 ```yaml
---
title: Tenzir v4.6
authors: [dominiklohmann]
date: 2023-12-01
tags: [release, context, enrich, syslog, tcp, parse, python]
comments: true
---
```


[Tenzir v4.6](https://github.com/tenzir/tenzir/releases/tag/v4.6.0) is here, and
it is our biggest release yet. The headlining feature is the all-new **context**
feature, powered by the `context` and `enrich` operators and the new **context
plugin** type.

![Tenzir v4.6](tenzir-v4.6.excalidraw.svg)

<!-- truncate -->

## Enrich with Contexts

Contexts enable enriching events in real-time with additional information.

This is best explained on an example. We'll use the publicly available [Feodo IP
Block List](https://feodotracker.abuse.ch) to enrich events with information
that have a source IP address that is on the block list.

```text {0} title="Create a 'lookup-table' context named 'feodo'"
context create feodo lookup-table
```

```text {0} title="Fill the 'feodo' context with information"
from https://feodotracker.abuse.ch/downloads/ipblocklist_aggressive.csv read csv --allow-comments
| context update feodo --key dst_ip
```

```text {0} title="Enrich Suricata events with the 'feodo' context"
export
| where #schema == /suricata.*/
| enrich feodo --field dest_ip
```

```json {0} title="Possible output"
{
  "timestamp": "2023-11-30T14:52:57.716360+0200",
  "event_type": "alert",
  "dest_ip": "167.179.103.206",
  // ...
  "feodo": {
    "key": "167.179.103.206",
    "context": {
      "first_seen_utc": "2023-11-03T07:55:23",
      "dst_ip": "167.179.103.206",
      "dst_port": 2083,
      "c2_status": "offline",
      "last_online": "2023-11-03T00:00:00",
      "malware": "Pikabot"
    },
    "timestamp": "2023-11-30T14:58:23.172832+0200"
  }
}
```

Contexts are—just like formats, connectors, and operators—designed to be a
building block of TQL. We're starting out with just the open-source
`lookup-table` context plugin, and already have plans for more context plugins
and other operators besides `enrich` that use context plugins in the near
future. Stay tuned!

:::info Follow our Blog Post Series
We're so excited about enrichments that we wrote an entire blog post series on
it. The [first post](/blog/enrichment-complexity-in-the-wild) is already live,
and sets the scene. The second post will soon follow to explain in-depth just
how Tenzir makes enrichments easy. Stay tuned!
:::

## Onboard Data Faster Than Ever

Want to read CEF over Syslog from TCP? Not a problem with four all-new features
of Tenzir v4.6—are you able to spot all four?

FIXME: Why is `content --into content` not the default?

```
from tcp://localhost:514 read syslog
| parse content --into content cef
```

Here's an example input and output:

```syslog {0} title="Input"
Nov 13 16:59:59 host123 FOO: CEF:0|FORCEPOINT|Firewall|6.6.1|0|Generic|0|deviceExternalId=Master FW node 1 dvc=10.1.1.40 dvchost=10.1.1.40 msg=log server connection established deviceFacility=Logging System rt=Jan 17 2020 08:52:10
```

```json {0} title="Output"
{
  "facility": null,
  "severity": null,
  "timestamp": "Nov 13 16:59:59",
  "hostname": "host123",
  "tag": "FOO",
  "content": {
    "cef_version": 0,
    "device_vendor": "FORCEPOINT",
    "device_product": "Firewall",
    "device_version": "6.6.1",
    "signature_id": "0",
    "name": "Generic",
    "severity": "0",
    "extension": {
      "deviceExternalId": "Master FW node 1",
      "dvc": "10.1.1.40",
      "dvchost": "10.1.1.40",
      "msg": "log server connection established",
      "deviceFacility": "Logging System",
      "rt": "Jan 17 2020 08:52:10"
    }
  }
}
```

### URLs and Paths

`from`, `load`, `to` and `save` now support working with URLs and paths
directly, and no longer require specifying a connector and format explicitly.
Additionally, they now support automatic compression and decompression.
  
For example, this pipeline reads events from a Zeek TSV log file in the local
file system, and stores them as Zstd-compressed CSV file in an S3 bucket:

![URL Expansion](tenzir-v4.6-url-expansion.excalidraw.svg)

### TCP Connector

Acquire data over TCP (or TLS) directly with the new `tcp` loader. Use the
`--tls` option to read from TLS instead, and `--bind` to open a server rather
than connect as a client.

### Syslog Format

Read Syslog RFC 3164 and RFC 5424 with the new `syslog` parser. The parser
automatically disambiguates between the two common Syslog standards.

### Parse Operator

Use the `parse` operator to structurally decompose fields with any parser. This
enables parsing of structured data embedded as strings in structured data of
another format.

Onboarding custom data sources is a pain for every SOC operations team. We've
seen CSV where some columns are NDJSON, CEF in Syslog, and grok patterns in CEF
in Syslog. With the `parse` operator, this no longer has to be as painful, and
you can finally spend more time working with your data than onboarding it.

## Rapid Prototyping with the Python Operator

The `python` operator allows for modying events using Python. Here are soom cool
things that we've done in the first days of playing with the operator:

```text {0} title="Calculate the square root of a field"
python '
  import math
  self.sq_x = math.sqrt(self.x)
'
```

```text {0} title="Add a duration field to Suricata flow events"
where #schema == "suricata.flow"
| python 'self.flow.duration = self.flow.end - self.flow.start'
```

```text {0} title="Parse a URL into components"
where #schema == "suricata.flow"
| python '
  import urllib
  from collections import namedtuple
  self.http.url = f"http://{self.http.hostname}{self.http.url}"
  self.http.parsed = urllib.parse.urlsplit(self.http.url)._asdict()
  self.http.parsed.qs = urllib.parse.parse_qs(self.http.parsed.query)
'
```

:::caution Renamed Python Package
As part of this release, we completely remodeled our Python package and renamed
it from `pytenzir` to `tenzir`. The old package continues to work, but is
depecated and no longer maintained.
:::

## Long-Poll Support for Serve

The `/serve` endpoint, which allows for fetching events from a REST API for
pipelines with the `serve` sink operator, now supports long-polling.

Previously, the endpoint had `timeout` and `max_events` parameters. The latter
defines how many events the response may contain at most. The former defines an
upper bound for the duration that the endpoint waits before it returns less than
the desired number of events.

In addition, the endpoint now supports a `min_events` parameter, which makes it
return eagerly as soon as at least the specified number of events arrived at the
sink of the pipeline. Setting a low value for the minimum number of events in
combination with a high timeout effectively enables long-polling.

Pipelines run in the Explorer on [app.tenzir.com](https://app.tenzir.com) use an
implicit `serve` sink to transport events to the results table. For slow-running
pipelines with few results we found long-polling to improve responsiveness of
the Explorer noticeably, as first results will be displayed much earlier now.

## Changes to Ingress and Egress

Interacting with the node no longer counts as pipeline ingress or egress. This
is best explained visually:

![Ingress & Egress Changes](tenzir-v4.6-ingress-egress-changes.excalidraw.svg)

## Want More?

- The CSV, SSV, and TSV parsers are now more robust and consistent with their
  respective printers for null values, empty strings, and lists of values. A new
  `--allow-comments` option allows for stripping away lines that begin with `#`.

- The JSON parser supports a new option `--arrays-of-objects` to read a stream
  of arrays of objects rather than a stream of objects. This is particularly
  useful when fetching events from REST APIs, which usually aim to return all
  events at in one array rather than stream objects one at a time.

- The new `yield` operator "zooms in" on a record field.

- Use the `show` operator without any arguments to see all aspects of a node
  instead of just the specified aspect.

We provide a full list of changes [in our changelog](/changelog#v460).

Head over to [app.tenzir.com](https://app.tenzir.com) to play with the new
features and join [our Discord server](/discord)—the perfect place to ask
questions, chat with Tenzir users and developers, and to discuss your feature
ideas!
· · · ·
TASK STATEMENT
Having read the material, return all of it word for word.

EXERCISE RESULT
 ```yaml
---
title: Tenzir v4.6
authors: [dominiklohmann]
date: 2023-12-01
tags: [release, context, enrich, syslog, tcp, parse, python]
comments: true
---
```


[Tenzir v4.6](https://github.com/tenzir/tenzir/releases/tag/v4.6.0) is here, and
it is our biggest release yet. The headlining feature is the all-new **context**
feature, powered by the `context` and `enrich` operators and the new **context
plugin** type.

![Tenzir v4.6](tenzir-v4.6.excalidraw.svg)

<!-- truncate -->

## Enrich with Contexts

Contexts enable enriching events in real-time with additional information.

This is best explained on an example. We'll use the publicly available [Feodo IP
Block List](https://feodotracker.abuse.ch) to enrich events with information
that have a source IP address that is on the block list.

```text {0} title="Create a 'lookup-table' context named 'feodo'"
context create feodo lookup-table
```

```text {0} title="Fill the 'feodo' context with information"
from https://feodotracker.abuse.ch/downloads/ipblocklist_aggressive.csv read csv --allow-comments
| context update feodo --key dst_ip
```

```text {0} title="Enrich Suricata events with the 'feodo' context"
export
| where #schema == /suricata.*/
| enrich feodo --field dest_ip
```

```json {0} title="Possible output"
{
  "timestamp": "2023-11-30T14:52:57.716360+0200",
  "event_type": "alert",
  "dest_ip": "167.179.103.206",
  // ...
  "feodo": {
    "key": "167.179.103.206",
    "context": {
      "first_seen_utc": "2023-11-03T07:55:23",
      "dst_ip": "167.179.103.206",
      "dst_port": 2083,
      "c2_status": "offline",
      "last_online": "2023-11-03T00:00:00",
      "malware": "Pikabot"
    },
    "timestamp": "2023-11-30T14:58:23.172832+0200"
  }
}
```

Contexts are—just like formats, connectors, and operators—designed to be a
building block of TQL. We're starting out with just the open-source
`lookup-table` context plugin, and already have plans for more context plugins
and other operators besides `enrich` that use context plugins in the near
future. Stay tuned!

:::info Follow our Blog Post Series
We're so excited about enrichments that we wrote an entire blog post series on
it. The [first post](/blog/enrichment-complexity-in-the-wild) is already live,
and sets the scene. The second post will soon follow to explain in-depth just
how Tenzir makes enrichments easy. Stay tuned!
:::

## Onboard Data Faster Than Ever

Want to read CEF over Syslog from TCP? Not a problem with four all-new features
of Tenzir v4.6—are you able to spot all four?

FIXME: Why is `content --into content` not the default?

```
from tcp://localhost:514 read syslog
| parse content --into content cef
```

Here's an example input and output:

```syslog {0} title="Input"
Nov 13 16:59:59 host123 FOO: CEF:0|FORCEPOINT|Firewall|6.6.1|0|Generic|0|deviceExternalId=Master FW node 1 dvc=10.1.1.40 dvchost=10.1.1.40 msg=log server connection established deviceFacility=Logging System rt=Jan 17 2020 08:52:10
```

```json {0} title="Output"
{
  "facility": null,
  "severity": null,
  "timestamp": "Nov 13 16:59:59",
  "hostname": "host123",
  "tag": "FOO",
  "content": {
    "cef_version": 0,
    "device_vendor": "FORCEPOINT",
    "device_product": "Firewall",
    "device_version": "6.6.1",
    "signature_id": "0",
    "name": "Generic",
    "severity": "0",
    "extension": {
      "deviceExternalId": "Master FW node 1",
      "dvc": "10.1.1.40",
      "dvchost": "10.1.1.40",
      "msg": "log server connection established",
      "deviceFacility": "Logging System",
      "rt": "Jan 17 2020 08:52:10"
    }
  }
}
```

### URLs and Paths

`from`, `load`, `to` and `save` now support working with URLs and paths
directly, and no longer require specifying a connector and format explicitly.
Additionally, they now support automatic compression and decompression.
  
For example, this pipeline reads events from a Zeek TSV log file in the local
file system, and stores them as Zstd-compressed CSV file in an S3 bucket:

![URL Expansion](tenzir-v4.6-url-expansion.excalidraw.svg)

### TCP Connector

Acquire data over TCP (or TLS) directly with the new `tcp` loader. Use the
`--tls` option to read from TLS instead, and `--bind` to open a server rather
than connect as a client.

### Syslog Format

Read Syslog RFC 3164 and RFC 5424 with the new `syslog` parser. The parser
automatically disambiguates between the two common Syslog standards.

### Parse Operator

Use the `parse` operator to structurally decompose fields with any parser. This
enables parsing of structured data embedded as strings in structured data of
another format.

Onboarding custom data sources is a pain for every SOC operations team. We've
seen CSV where some columns are NDJSON, CEF in Syslog, and grok patterns in CEF
in Syslog. With the `parse` operator, this no longer has to be as painful, and
you can finally spend more time working with your data than onboarding it.

## Rapid Prototyping with the Python Operator

The `python` operator allows for modying events using Python. Here are soom cool
things that we've done in the first days of playing with the operator:

```text {0} title="Calculate the square root of a field"
python '
  import math
  self.sq_x = math.sqrt(self.x)
'
```

```text {0} title="Add a duration field to Suricata flow events"
where #schema == "suricata.flow"
| python 'self.flow.duration = self.flow.end - self.flow.start'
```

```text {0} title="Parse a URL into components"
where #schema == "suricata.flow"
| python '
  import urllib
  from collections import namedtuple
  self.http.url = f"http://{self.http.hostname}{self.http.url}"
  self.http.parsed = urllib.parse.urlsplit(self.http.url)._asdict()
  self.http.parsed.qs = urllib.parse.parse_qs(self.http.parsed.query)
'
```

:::caution Renamed Python Package
As part of this release, we completely remodeled our Python package and renamed
it from `pytenzir` to `tenzir`. The old package continues to work, but is
depecated and no longer maintained.
:::

## Long-Poll Support for Serve

The `/serve` endpoint, which allows for fetching events from a REST API for
pipelines with the `serve` sink operator, now supports long-polling.

Previously, the endpoint had `timeout` and `max_events` parameters. The latter
defines how many events the response may contain at most. The former defines an
upper bound for the duration that the endpoint waits before it returns less than
the desired number of events.

In addition, the endpoint now supports a `min_events` parameter, which makes it
return eagerly as soon as at least the specified number of events arrived at the
sink of the pipeline. Setting a low value for the minimum number of events in
combination with a high timeout effectively enables long-polling.

Pipelines run in the Explorer on [app.tenzir.com](https://app.tenzir.com) use an
implicit `serve` sink to transport events to the results table. For slow-running
pipelines with few results we found long-polling to improve responsiveness of
the Explorer noticeably, as first results will be displayed much earlier now.

## Changes to Ingress and Egress

Interacting with the node no longer counts as pipeline ingress or egress. This
is best explained visually:

![Ingress & Egress Changes](tenzir-v4.6-ingress-egress-changes.excalidraw.svg)

## Want More?

- The CSV, SSV, and TSV parsers are now more robust and consistent with their
  respective printers for null values, empty strings, and lists of values. A new
  `--allow-comments` option allows for stripping away lines that begin with `#`.

- The JSON parser supports a new option `--arrays-of-objects` to read a stream
  of arrays of objects rather than a stream of objects. This is particularly
  useful when fetching events from REST APIs, which usually aim to return all
  events at in one array rather than stream objects one at a time.

- The new `yield` operator "zooms in" on a record field.

- Use the `show` operator without any arguments to see all aspects of a node
  instead of just the specified aspect.

We provide a full list of changes [in our changelog](/changelog#v460).

Head over to [app.tenzir.com](https://app.tenzir.com) to play with the new
features and join [our Discord server](/discord)—the perfect place to ask
questions, chat with Tenzir users and developers, and to discuss your feature
ideas!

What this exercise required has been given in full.